Article paru dans le livre annuel: Artistes Occitanie, les 30 artistes 2024
Giroussens (81)
Katia Villard
La femme, démiurge de son quotidien
Katia Villard peint des femmes qui s’amusent à regarder frontalement le spectateur dans des scènes où elles tordent le quotidien. Une peinture narrative qui tourne autour de la figure féminine, puissante mais de manière ambiguë.
Katia Villard est une femme qui, depuis le début des années 2000, a commencé sa carrière artistique en dessinant ou en peignant des femmes. Des femmes qui ont une certaine assurance, un joli port de tête. Elles ont généralement une belle chevelure et sont habillées de manière très féminine, tout en restant relativement intemporelles.
Et surtout, des femmes qui n’hésitent pas à regarder devant elle, droit dans les yeux du spectateur, l’air de dire: “Regarde-moi bien, j’ai quelque chose à te dire”.

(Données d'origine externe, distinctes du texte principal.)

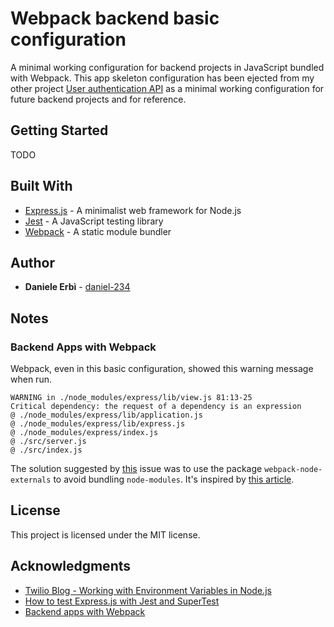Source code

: # Webpack backend basic configuration

A minimal working configuration for backend projects in JavaScript bundled with Webpack.
This app skeleton configuration has been ejected from my other project [User authentication API](https://github.com/daniel-234/user-authentication-api) as a minimal working configuration for future backend projects and for reference. 

## Getting Started

TODO

## Built With

- [Express.js](https://expressjs.com/) - A minimalist web framework for Node.js
- [Jest](https://jestjs.io/en/) - A JavaScript testing library
- [Webpack](https://webpack.js.org/) - A static module bundler

## Author

- **Daniele Erbì** - [daniel-234](https://github.com/daniel-234)

## Notes

### Backend Apps with Webpack
Webpack, even in this basic configuration, showed this warning message when run.
```
WARNING in ./node_modules/express/lib/view.js 81:13-25
Critical dependency: the request of a dependency is an expression
@ ./node_modules/express/lib/application.js
@ ./node_modules/express/lib/express.js
@ ./node_modules/express/index.js
@ ./src/server.js
@ ./src/index.js
```
The solution suggested by [this](https://github.com/webpack/webpack/issues/196) issue was to use the package `webpack-node-externals` to avoid bundling `node-modules`. 
It's inspired by [this article](https://jlongster.com/Backend-Apps-with-Webpack--Part-I).

## License

This project is licensed under the MIT license.

## Acknowledgments

- [Twilio Blog - Working with Environment Variables in Node.js](https://www.twilio.com/blog/2017/08/working-with-environment-variables-in-node-js.html)
- [How to test Express.js with Jest and SuperTest](http://www.albertgao.xyz/2017/05/24/how-to-test-expressjs-with-jest-and-supertest/)
- [Backend apps with Webpack](https://jlongster.com/Backend-Apps-with-Webpack--Part-I)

La plupart du temps, ces femmes posent devant un fond uni: dans les dessins, la femme sort de la feuille qui reste blanche, et dans les peintures, le fond est la plupart du temps coloré, avec des nuances mais sans éléments informatifs supplémentaires: pas de papier peint, de fenêtres, de lampes, etc. Comme un rideau au fond d’une scène de théâtre.
On a donc une femme, sans âge, sans époque, actrice au centre de la scène et qui joue avec le spectateur.
“Mes femmes semblent avoir de l’assurance, explique l’artiste. Mais on soupçonne vite un peu de mélancolie”. De fait, elles sont seules et ont pour unique compagnon des animaux, des jouets, un téléphone…
Ces femmes insistent pour être là, elles ont besoin de parler, de montrer leur univers, de partager leur intérieur. La plupart se ressemblent, ajoutant au côté intemporel, et au côté “tous unies” qui fait de ses tableaux un ensemble féministe assumé.
Dernier point qui ajoute au côté intemporel de cette peinture, une technique classique de figuration réalisée à l’acrylique, qui mêle glacis, fondus et superpositions. Pour ses peintures, l’artiste part d’une toile noire et appose progressivement les couleurs, donnant une profondeur et une luminosité un peu irréelle à la scène.
Et si la femme ne parle pas, les objets ou animaux qui l’accompagnent et qu’elle met parfois en avant vont permettre de faire de chacune de ses scènes une histoire particulière.
Tiens, cette femme si classique, avec son chignon relevé, quelle mouche l’a piquée pour se peindre des taches noires sur les jambes??? La présence d’un dalmatien à ses côtés donne des éléments de réponse. Mais comme dans les cadavres exquis des surréalistes, les deux éléments peuvent faire une histoire, à condition que celui qui regarde finisse de tisser les liens. Et le lien peut être drôle, léger (une femme-enfant qui copie le pelage de son chien), mais il peut être plus déroutant (et si la peinture n’était rien d’autre qu’une façon de laisser son empreinte?), etc. Chacun va remplir les vides comme il le sent.
Parmi les thèmes récurrents de l’artiste, le duo “La femme et l’oiseau”, un thème simple qui inspire Katia Villard… à condition encore une fois d’y apporter un élément perturbateur. Le duo lui permet de décliner de nombreuses possibilités: des histoires tendres, cruelles, des rapports de force qui s’inversent, etc.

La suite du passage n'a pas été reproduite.